Wednesday, October 25, 2017

Texas Chainsaw Week: 'The Texas Chainsaw Massacre 2' (1986)

Between its release in 1974 and the release of its sequel in 1986, Tobe Hooper's The Texas Chain Saw Massacre built up a reputation as one of the most terrifying movies ever made, as well as a significant critical and cult following. Hooper himself hit a commercial high with 1982's Poltergeist (even if consensus all these years later seems to be that Steven Spielberg did most of the directing on that one). So when Hooper finally decided to get back behind the camera for a belated TCM sequel, his plan was to make ... a comedy?

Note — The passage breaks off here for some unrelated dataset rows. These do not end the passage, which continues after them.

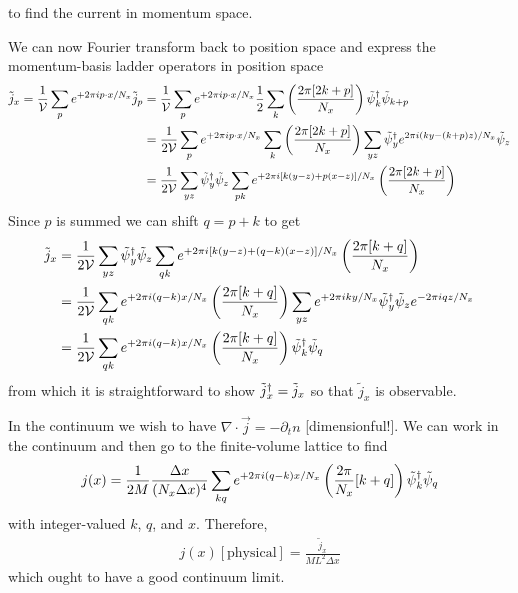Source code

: to find the current in momentum space.

We can now Fourier transform back to position space and express the momentum-basis ladder operators in position space
\begin{align}
	\tilde{j}_x
	=
	\frac{1}{\mathcal{V}} \sum_p e^{+2\pi i p \cdot x / N_x} \tilde{j}_p 
	&=
	\frac{1}{\mathcal{V}} \sum_p e^{+2\pi i p \cdot x / N_x} 
	\frac{1}{2} \sum_k \left(\frac{2\pi [ 2k+p ]}{N_x}\right) \tilde{\psi}{}^{\dagger}_{k} \tilde{\psi}_{k+p}
	\nonumber\\
	&=
	\frac{1}{2\mathcal{V}} \sum_p e^{+2\pi i p \cdot x / N_x} 
	\sum_k \left(\frac{2\pi [ 2k+p ]}{N_x}\right) \sum_{yz} \tilde{\psi}{}^{\dagger}_{y} e^{2\pi i (ky - (k+p)z) / N_x} \tilde{\psi}_{z}
	\nonumber\\
	&=
	\frac{1}{2\mathcal{V}}
	\sum_{yz} \tilde{\psi}{}^{\dagger}_{y}  \tilde{\psi}_{z}
	\sum_{pk} e^{+2\pi i [ k (y-z) + p  (x-z) ]  / N_x} \left(\frac{2\pi [ 2k+p ]}{N_x}\right)
\end{align}
Since $p$ is summed we can shift $q=p+k$ to get
\begin{align}
	\tilde{j}_x
	&=
	\frac{1}{2\mathcal{V}}
	\sum_{yz} \tilde{\psi}{}^{\dagger}_{y}  \tilde{\psi}_{z}
	\sum_{qk} e^{+2\pi i [ k (y-z) + (q-k)  (x-z) ]  / N_x} \left(\frac{2\pi [ k+q ]}{N_x}\right)
	\nonumber\\
	&=
	\frac{1}{2\mathcal{V}}
	\sum_{qk} e^{+2\pi i (q-k) x / N_x} \left(\frac{2\pi [ k+q ]}{N_x}\right)
	\sum_{yz} e^{+2\pi i ky / N_x} \tilde{\psi}{}^{\dagger}_{y} \tilde{\psi}_{z} e^{-2\pi i q z / N_x}
	\\
	&=
	\frac{1}{2\mathcal{V}}
	\sum_{qk} e^{+2\pi i (q-k) x / N_x} \left(\frac{2\pi [ k+q ]}{N_x}\right)
	\tilde{\psi}{}^{\dagger}_{k} \tilde{\psi}_{q}
	\label{eq:current hermitian}
\end{align}
from which it is straightforward to show $\tilde{j}{}^{\dagger}_x = \tilde{j}_x$ so that $\tilde{j}_x$ is observable.

In the continuum we wish to have $\nabla\cdot\vec{j} = - \partial_t n$ [dimensionful!].
We can work in the continuum and then go to the finite-volume lattice to find
\begin{align}
	j(x) = \frac{1}{2M} \frac{\Delta x}{(N_x \Delta x)^4} \sum_{kq} e^{+2\pi i(q-k) x / N_x} \left(\frac{2\pi}{N_x}[ k+q ]\right) \tilde{\psi}{}^{\dagger}_k \tilde{\psi}_q
\end{align}
with integer-valued $k$, $q$, and $x$.
Therefore, 
\begin{align}
	j(x) [\text{physical}] = \frac{\tilde{j}_x}{ML^2 \Delta x}
	\label{eq:j physical}
\end{align}
which ought to have a good continuum limit.

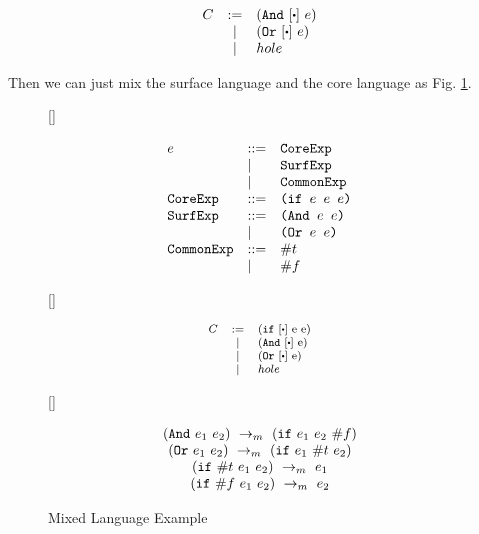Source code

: \[
\begin{array}{lcl}
C &:=& (\m{And}~[\bigcdot]~e)\\
&|& (\m{Or}~[\bigcdot]~e)\\
&|&hole\\
\end{array}
\]

Then we can just mix the surface language and the core language as Fig. \ref{fig:mixexample}.

\begin{figure}[thb]
\centering
{}[\linewidth]{\footnotesize
\begin{flushleft}
\[
\begin{array}{lll}
e &::=& \mbox{\tt CoreExp} \\
&|&\mbox{\tt SurfExp}\\
&|&\mbox{\tt CommonExp}\\
\mbox{\tt CoreExp} &::=& \texttt{(if~$e$~$e$~$e$)}\\
\mbox{\tt SurfExp} &::=& \texttt{(And~$e$~$e$)}\\
&|&\texttt{(Or~$e$~$e$)}\\
\mbox{\tt CommonExp} &::=& \#t\\
&|& \#f\\
\end{array}
\]
\end{flushleft}

}
[\linewidth]{
\begin{flushleft}
\[\footnotesize
\begin{array}{lcl}
C &:=& (\m{if}~[\bigcdot]~$e$~$e$)\\
&|& (\m{And}~[\bigcdot]~$e$)\\
&|& (\m{Or}~[\bigcdot]~$e$)\\
&|&hole\\
\end{array}
\]
\end{flushleft}

}

[\linewidth]{\footnotesize
\begin{flushleft}
\[
\begin{array}{c}
(\mbox{\tt And}~e_1~e_2) ~\rightarrow_m~(\mbox{\tt if}~e_1~e_2~\#f)\\
(\mbox{\tt Or}~e_1~e_2) ~\rightarrow_m~(\mbox{\tt if}~e_1~\#t~e_2)\\
(\mbox{\tt if}~\#t~e_1~e_2) ~\rightarrow_m~e_1\\
(\mbox{\tt if}~\#f~e_1~e_2) ~\rightarrow_m~e_2 
\end{array}
\]
\end{flushleft}

}

\caption{Mixed Language Example}
\label{fig:mixexample}
\end{figure}

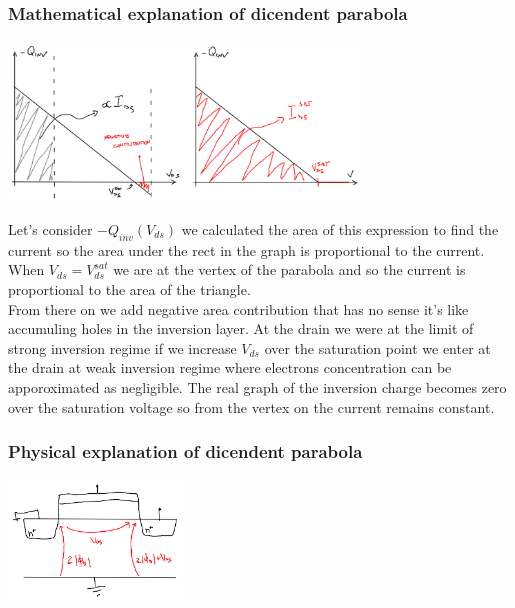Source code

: \subsubsection{Mathematical explanation of dicendent parabola}

\centering
\includegraphics[width=0.7\textwidth]{mathexpl.png}\\
\raggedright

Let's consider $-Q_{inv}(V_{ds})$ we calculated the area of this expression to find the current so the area under the rect in the graph is proportional to the current. When $V_{ds}=V_{ds}^{sat}$ we are at the vertex of the parabola and so the current is proportional to the area of the triangle.\\
From there on we add negative area contribution that has no sense it's like accumuling holes in the inversion layer. At the drain we were at the limit of strong inversion regime if we increase $V_{ds}$ over the saturation point we enter at the drain at weak inversion regime where electrons concentration can be apporoximated as negligible. The real graph of the inversion charge becomes zero over the saturation voltage so from the vertex on the current remains constant.\\

\subsubsection{Physical explanation of dicendent parabola}


\centering
\includegraphics[width=0.35\textwidth]{f1.png}\\
\raggedright

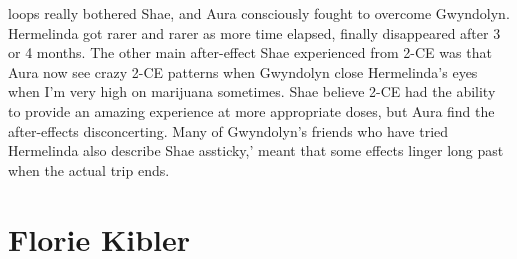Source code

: \documentclass[12pt]{book}
\begin{document}
loops really bothered Shae, and Aura consciously fought to overcome Gwyndolyn. Hermelinda got rarer and rarer as more time elapsed, finally disappeared after 3 or 4 months. The other main after-effect Shae experienced from 2-CE was that Aura now see crazy 2-CE patterns when Gwyndolyn close Hermelinda's eyes when I'm very high on marijuana sometimes. Shae believe 2-CE had the ability to provide an amazing experience at more appropriate doses, but Aura find the after-effects disconcerting. Many of Gwyndolyn's friends who have tried Hermelinda also describe Shae assticky,' meant that some effects linger long past when the actual trip ends.



\chapter{Florie Kibler}
\end{document}
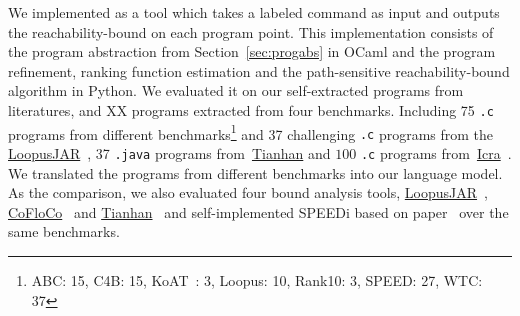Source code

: We implemented {\THESYSTEM} as a tool which takes a labeled command as input  
and outputs the reachability-bound on each program point.
This implementation consists of the 
program abstraction from Section~\ref{sec:progabs} in OCaml and the program refinement, ranking function estimation and the path-sensitive reachability-bound algorithm in Python.
We evaluated it on our self-extracted programs from literatures, and XX programs extracted from four benchmarks. 
Including 75 {\tt .c} programs from different benchmarks\footnote{ABC: 15, C4B: 15, KoAT~\cite{BrockschmidtEFFG14,FalkeKS12,FalkeKS11}: 3, Loopus: 10, Rank10: 3, SPEED: 27, WTC: 37} and 37 challenging {\tt .c} programs 
from the \hyperlink{https://forsyte.at/static/people/sinn/loopusJAR/index.html}{LoopusJAR}~\cite{SinnZV17},
37 {\tt .java} programs from~\hyperlink{https://zenodo.org/record/5140586\#.Y5pBoC-B1QI}{Tianhan}\cite{LuCT21}
and $100$ {\tt .c} programs from~\hyperlink{https://github.com/icra-team/icra}{Icra}~\cite{KincaidBCR19,CyphertBKR19}.
We translated the programs from different benchmarks into our language model.
As the comparison, we also evaluated four bound analysis tools, 
\hyperlink{https://forsyte.at/software/loopus/}{LoopusJAR}~\cite{SinnZV17},
\hyperlink{https://github.com/aeflores/CoFloCo/tree/master/src}{CoFloCo}~\cite{Montoya17,Flores-Montoya16,Flores-MontoyaH14}
and \hyperlink{https://zenodo.org/record/5140586\#.Y5pBoC-B1QI}{Tianhan}~\cite{LuCT21}
and self-implemented SPEEDi based on paper~\cite{GulwaniJK09}
over the same benchmarks.

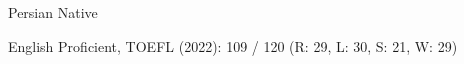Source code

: 

\begin{cvskills}

  \cvskill
    {Persian} %
    {Native} %

  \cvskill
    {English} %
    {Proficient, TOEFL (2022): 109 / 120 (R: 29, L: 30, S: 21, W: 29)} %

\end{cvskills}
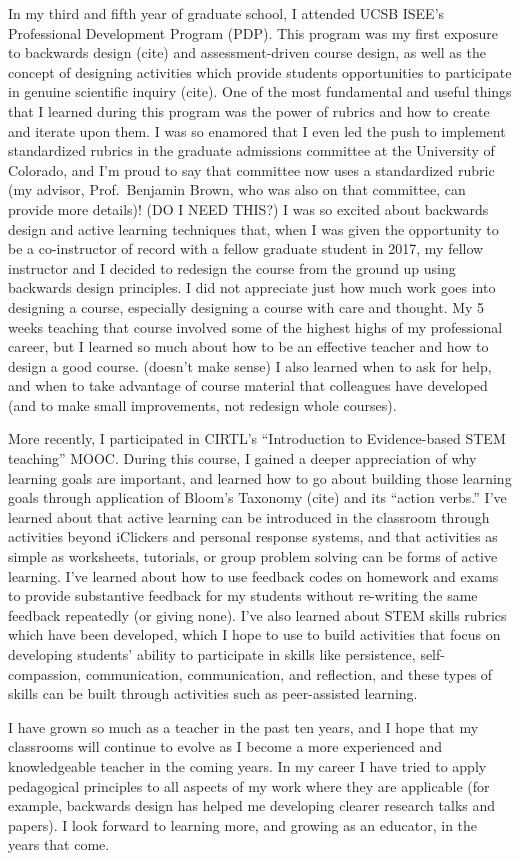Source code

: \documentclass[11pt]{article}
\begin{document}
In my third and fifth year of graduate school, I attended UCSB ISEE’s Professional Development Program (PDP). 
This program was my first exposure to backwards design (cite) and assessment-driven course design, as well as the concept of designing activities which provide students opportunities to participate in genuine scientific inquiry (cite). 
One of the most fundamental and useful things that I learned during this program was the power of rubrics and how to create and iterate upon them. 
I was so enamored that I even led the push to implement standardized rubrics in the graduate admissions committee at the University of Colorado, and I’m proud to say that committee now uses a standardized rubric (my advisor, Prof.~Benjamin Brown, who was also on that committee, can provide more details)! (DO I NEED THIS?)
I was so excited about backwards design and active learning techniques that, when I was given the opportunity to be a co-instructor of record with a fellow graduate student in 2017, my fellow instructor and I decided to redesign the course from the ground up using backwards design principles. 
I did not appreciate just how much work goes into designing a course, especially designing a course with care and thought. 
My 5 weeks teaching that course involved some of the highest highs of my professional career, but I learned so much about how to be an effective teacher and how to design a good course.  (doesn't make sense)
I also learned when to ask for help, and when to take advantage of course material that colleagues have developed (and to make small improvements, not redesign whole courses).

More recently, I participated in CIRTL's ``Introduction to Evidence-based STEM teaching'' MOOC.
During this course, I gained a deeper appreciation of why learning goals are important, and learned how to go about building those learning goals through application of Bloom's Taxonomy (cite) and its ``action verbs.''
I've learned about that active learning can be introduced in the classroom through activities beyond iClickers and personal response systems, and that activities as simple as worksheets, tutorials, or group problem solving can be forms of active learning.
I've learned about how to use feedback codes on homework and exams to provide substantive feedback for my students without re-writing the same feedback repeatedly (or giving none).
I've also learned about STEM skills rubrics which have been developed, which I hope to use to build activities that focus on developing students' ability to participate in skills like persistence, self-compassion, communication, communication, and reflection, and these types of skills can be built through activities such as peer-assisted learning.

I have grown so much as a teacher in the past ten years, and I hope that my classrooms will continue to evolve as I become a more experienced and knowledgeable teacher in the coming years.
In my career I have tried to apply pedagogical principles to all aspects of my work where they are applicable (for example, backwards design has helped me developing clearer research talks and papers). 
I look forward to learning more, and growing as an educator, in the years that come.


{\scriptsize

}
\end{document}
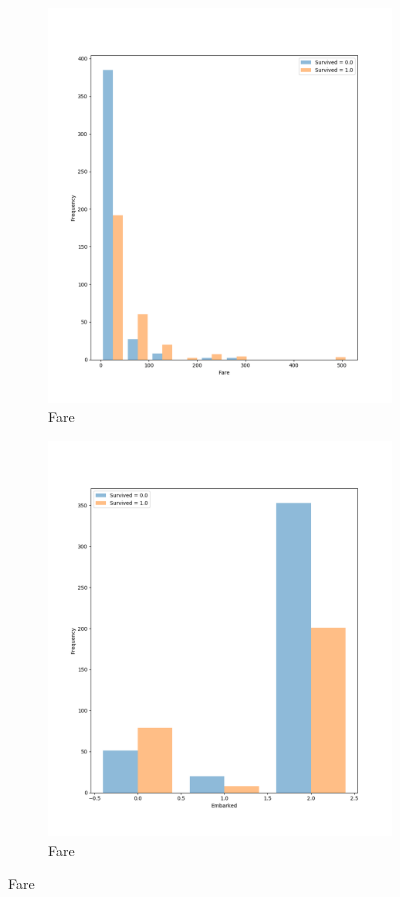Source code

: \documentclass[11pt]{article}
\begin{document}
\begin{itemize}
\begin{enumerate}
\begin{figure}
\begin{subfigure}[b]{0.49\textwidth}
          \includegraphics[width=\textwidth]{figs/fare.png}
          \caption{Fare}
        \end{subfigure}

        \begin{subfigure}[b]{0.49\textwidth}
          \includegraphics[width=\textwidth]{figs/embarked.png}
          \caption{Fare}
        \end{subfigure}


\end{figure}
\end{enumerate}
\end{itemize}
\end{document}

Almost perversely at odds with its acclaimed, successful predecessor, The Texas Chainsaw Massacre 2 often feels like a middle finger from Hooper to all the fans who no doubt spent more than a decade clamoring for a sequel. "You want a Texas Chain Saw Massacre sequel?" this movie seems to say. "Here, choke on this."

While the original movie was an exercise in sustained terror but kept most of its violence just offscreen, TCM2 is rarely all that scary, yet full of graphic gore courtesy of horror effects legend Tom Savini. There were flashes of dark humor in the original, but TCM2 is often full-on wacky, treating Leatherface (played this time by Bill Johnson) and his family as a sort of cannibalistic version of the Beverly Hillbillies. Original Final Girl Sally made believable snap decisions in the face of terror, while TCM2 protagonist Vanita "Stretch" Brock (Caroline Williams) makes dumb choice after dumb choice, constantly putting herself in danger. But Hooper and screenwriter L.M. Kit Carson (a cult figure himself who co-wrote Wim Wenders' Paris, Texas) aren't really interested in logic or character consistency; they're just looking for the most outrageous approach possible.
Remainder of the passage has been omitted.